Two types of memory. One was missing. And that gap cost us a fifteen-minute call that should have taken three. Conventional wisdom says "more memory is better." The research says the type of memory matters more than the amount.

This isn't a theoretical problem. It's the central architectural question facing every team building customer-facing AI agents in 2026. The ICLR 2026 MemAgents workshop in Rio de Janeiro, the first major venue dedicated entirely to agent memory, put it in formal terms: episodic memory stores what happened; semantic memory stores what's true. Most production agents have one or the other. The research says you need both, and more importantly, you need to know when each one matters.

Table of contents

Two memory systems, one agent

The distinction comes from cognitive science. Endel Tulving proposed it in 1972, and it has held up through fifty years of neuroscience research. The MemAgents workshop proposal explicitly bridges these perspectives, calling out episodic, semantic, and working memory as the three architectural pillars, alongside neuroscience-inspired consolidation as a design pattern.

Episodic memory records specific events with temporal context. "On March 12 at 2:47 PM, the customer called about a double charge on invoice #8291. They were frustrated. The agent issued a $47.50 refund and the customer accepted."

Semantic memory stores distilled facts without event context. "This customer prefers email follow-ups. They have a history of billing disputes. They're on the Enterprise plan."

The difference isn't just academic. It determines what your agent can do:

CapabilityEpisodicSemantic
"What happened last time?"Direct recall of the eventCannot answer
"What do we know about this customer?"Must search all past episodesDirect lookup
"Why did we give them a refund?"Full context with reasoning chainCannot answer
"Does this customer prefer phone or email?"Must infer from multiple episodesDirect answer
Audit trail and complianceComplete event logInsufficient
Personalization at scaleToo slow to search everythingFast, pre-computed

Human brains run both systems simultaneously. The hippocampus rapidly encodes episodes. The neocortex slowly consolidates patterns into semantic knowledge, mostly during sleep. The MemAgents workshop calls this complementary learning systems theory, and it's now a first-class design pattern for agents.

What the research says

The first quarter of 2026 produced more agent memory research than all of 2024 combined. Here are the papers that matter for practitioners.

MAGMA: four graphs, one memory

MAGMA (Multi-Graph based Agentic Memory Architecture) treats each memory item as a node that lives simultaneously in four orthogonal graphs: semantic, temporal, causal, and entity.
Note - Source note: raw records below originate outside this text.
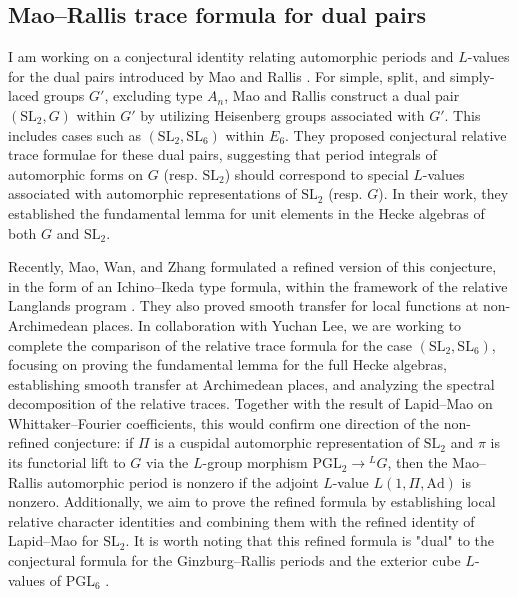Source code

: \documentclass[12pt]{article}
\begin{document}
\subsection*{Mao--Rallis trace formula for dual pairs}

I am working on a conjectural identity relating automorphic periods and $L$-values for the dual pairs introduced by Mao and Rallis \cite{mao1997trace}.
For simple, split, and simply-laced groups $G'$, excluding type $A_n$, Mao and Rallis construct a dual pair $(\mathrm{SL}_{2}, G)$ within $G'$ by utilizing Heisenberg groups associated with $G'$.
This includes cases such as $(\mathrm{SL}_{2}, \mathrm{SL}_{6})$ within $E_6$.
They proposed conjectural relative trace formulae for these dual pairs, suggesting that period integrals of automorphic forms on $G$ (resp. $\mathrm{SL}_{2}$) should correspond to special $L$-values associated with automorphic representations of $\mathrm{SL}_{2}$ (resp. $G$).
In their work, they established the fundamental lemma for unit elements in the Hecke algebras of both $G$ and $\mathrm{SL}_{2}$.

Recently, Mao, Wan, and Zhang \cite{mao2023bzsv} formulated a refined version of this conjecture, in the form of an Ichino--Ikeda type formula, within the framework of the relative Langlands program \cite{ben2023relative}.
They also proved smooth transfer for local functions at non-Archimedean places.
In collaboration with Yuchan Lee, we are working to complete the comparison of the relative trace formula for the case $(\mathrm{SL}_{2}, \mathrm{SL}_{6})$, focusing on proving the fundamental lemma for the full Hecke algebras, establishing smooth transfer at Archimedean places, and analyzing the spectral decomposition of the relative traces.
Together with the result of Lapid--Mao \cite{lapid2015conjecture} on Whittaker--Fourier coefficients, this would confirm one direction of the non-refined conjecture: if $\Pi$ is a cuspidal automorphic representation of $\mathrm{SL}_{2}$ and $\pi$ is its functorial lift to $G$ via the $L$-group morphism $\mathrm{PGL}_{2} \to {}^L G$, then the Mao--Rallis automorphic period is nonzero if the adjoint $L$-value $L(1, \Pi, \mathrm{Ad})$ is nonzero.
Additionally, we aim to prove the refined formula by establishing local relative character identities and combining them with the refined identity of Lapid--Mao for $\mathrm{SL}_{2}$.
It is worth noting that this refined formula is "dual" to the conjectural formula for the Ginzburg--Rallis periods and the exterior cube $L$-values of $\mathrm{PGL}_{6}$ \cite{ginzburg2000exterior}.
\end{document}
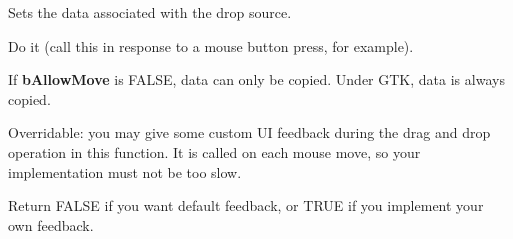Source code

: 
\label{wxdropsourcesetdata}


Sets the data  associated with the drop source.

\label{wxdropsourcedodragdrop}


Do it (call this in response to a mouse button press, for example).

If {\bf bAllowMove} is FALSE, data can only be copied. Under GTK, data
is always copied.

\label{wxdropsourcegivefeedback}


Overridable: you may give some custom UI feedback during the drag and drop operation
in this function. It is called on each mouse move, so your implementation must not be too
slow.





Return FALSE if you want default feedback, or TRUE if you implement your own
feedback.


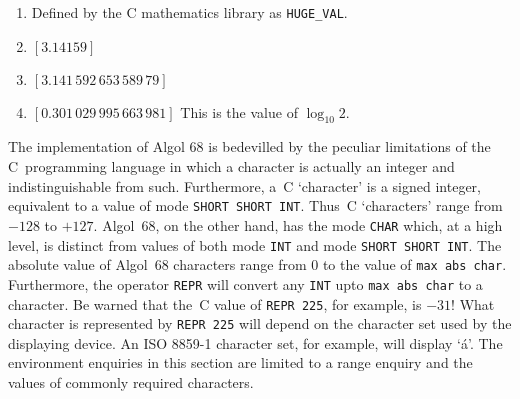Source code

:\begin{enumerate}
\item {}\newline
Defined by the C mathematics library as \verb|HUGE_VAL|.
\item {} $[3.14159]$
\item {} $[3.141\,592\,653\,589\,79]$
\item {} $[0.301\,029\,995\,663\,981]$\newline
This is the value of $\log_{10}2$.
\end{enumerate}

The  implementation of Algol 68 is
bedevilled by the peculiar limitations of the C~programming language
in which a character is actually an integer and indistinguishable
from such. Furthermore, a~C `character' is a signed integer,
equivalent to a value of mode \verb|SHORT SHORT INT|. Thus~C
`characters' range from $-128$ to $+127$.  Algol~68, on the other
hand, has the mode \verb|CHAR| which, at a high level, is distinct
from values of both mode \verb|INT| and mode \verb|SHORT SHORT INT|.
The absolute value of Algol~68 characters range from $0$ to the value
of \verb|max abs char|. Furthermore, the operator \verb|REPR| will
convert any \verb|INT| upto \verb|max abs char| to a character. Be
warned that the~C value of \verb|REPR 225|, for example, is $-31$!
What character is represented by \verb|REPR 225| will depend on the
character set used by the displaying device. An ISO 8859-1 character
set, for example, will display `\'a'. The environment enquiries in
this section are limited to a range enquiry and the values of
commonly required characters.
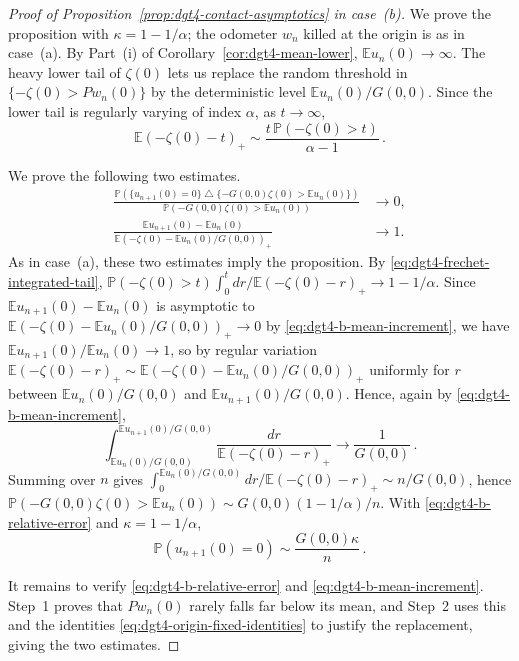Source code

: \documentclass[11pt]{amsart}
\theoremstyle{plain}
\theoremstyle{definition}
\newcommand{\E}{\mathbb{E}}
\renewcommand{\P}{\mathbb{P}}
\begin{document}
\begin{proof}[Proof of Proposition~\ref{prop:dgt4-contact-asymptotics} in case~\textup{(b)}]
	We prove the proposition with $\kappa=1-1/\alpha$; the odometer $w_n$ killed at the
	origin is as in case~\textup{(a)}. By Part~\textup{(i)} of
	Corollary~\ref{cor:dgt4-mean-lower}, $\E u_n(0)\to\infty$. The heavy lower tail of
	$\zeta(0)$ lets us replace the random threshold in $\{-\zeta(0)>Pw_n(0)\}$ by the
	deterministic level $\E u_n(0)/G(0,0)$. Since the lower tail is regularly varying of
	index $\alpha$, as $t\to\infty$,
	\begin{equation}\label{eq:dgt4-frechet-integrated-tail}
		\E(-\zeta(0)-t)_+\sim\frac{t\,\P(-\zeta(0)>t)}{\alpha-1}\, .
	\end{equation}

	We prove the following two estimates.
	\begin{align}
	\frac{\P\left(
	\{u_{n+1}(0)=0\}\mathbin{\triangle}\{-G(0,0)\zeta(0)>\E u_n(0)\}
	\right)}{\P(-G(0,0)\zeta(0)>\E u_n(0))}
	&\longrightarrow0,
	\label{eq:dgt4-b-relative-error}\\
	\frac{\E u_{n+1}(0)-\E u_n(0)}{\E(-\zeta(0)-\E u_n(0)/G(0,0))_+}
	&\longrightarrow1.
	\label{eq:dgt4-b-mean-increment}
	\end{align}
	As in case~\textup{(a)}, these two estimates imply the proposition. By \eqref{eq:dgt4-frechet-integrated-tail}, $\P(-\zeta(0)>t)\int_0^t dr/\E(-\zeta(0)-r)_+\to1-1/\alpha$.
	Since $\E u_{n+1}(0)-\E u_n(0)$ is asymptotic to
	$\E(-\zeta(0)-\E u_n(0)/G(0,0))_+\to0$ by \eqref{eq:dgt4-b-mean-increment}, we have $\E u_{n+1}(0)/\E u_n(0)\to1$, so by regular
	variation $\E(-\zeta(0)-r)_+\sim\E(-\zeta(0)-\E u_n(0)/G(0,0))_+$ uniformly for $r$ between
	$\E u_n(0)/G(0,0)$ and $\E u_{n+1}(0)/G(0,0)$. Hence, again by
	\eqref{eq:dgt4-b-mean-increment},
	\[
		\int_{\E u_n(0)/G(0,0)}^{\E u_{n+1}(0)/G(0,0)}\frac{dr}{\E(-\zeta(0)-r)_+}\longrightarrow\frac1{G(0,0)}\, .
	\]
	Summing over $n$ gives $\int_0^{\E u_n(0)/G(0,0)}dr/\E(-\zeta(0)-r)_+\sim n/G(0,0)$, hence
	$\P(-G(0,0)\zeta(0)>\E u_n(0))\sim G(0,0)(1-1/\alpha)/n$. With
	\eqref{eq:dgt4-b-relative-error} and $\kappa=1-1/\alpha$,
	\[
		\P(u_{n+1}(0)=0)\sim\frac{G(0,0)\kappa}{n}\, .
	\]

	It remains to verify \eqref{eq:dgt4-b-relative-error} and
	\eqref{eq:dgt4-b-mean-increment}. Step~1 proves that $Pw_n(0)$ rarely falls far
	below its mean, and Step~2 uses this and the identities
	\eqref{eq:dgt4-origin-fixed-identities} to justify the replacement, giving the two
	estimates.


\end{proof}
\end{document}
When retrieving, a policy-guided traversal walks across whichever graph dimensions the query needs.

Ask "what happened after the customer complained?" and the traversal follows temporal and causal edges. Ask "what do we know about this customer's preferences?" and it follows semantic and entity edges. Same memory store, different retrieval paths.

The results on the LoCoMo benchmark are striking: a judge score of 0.70, outperforming full-context baselines (0.481) by 45.5% and beating prior memory systems like A-MEM (0.58) and Nemori (0.59) by 18-20%. The insight isn't just that multi-graph works. It's that explicitly separating the semantic and temporal views of the same memory enables fundamentally better retrieval.

Mem0: production-scale memory with a 26% accuracy edge

Mem0's paper on the LOCOMO benchmark demonstrated that combining episodic and semantic extraction with graph-based representations delivers a 26% relative improvement in accuracy over OpenAI's built-in memory (66.9% vs 52.9% overall LLM-as-Judge score). The graph-enhanced variant adds another 2% on top.

Beyond accuracy, the production numbers matter: 91% lower p95 latency and 90% token savings compared to stuffing full conversation history into context. That's the difference between a memory system that works in a demo and one that works at scale.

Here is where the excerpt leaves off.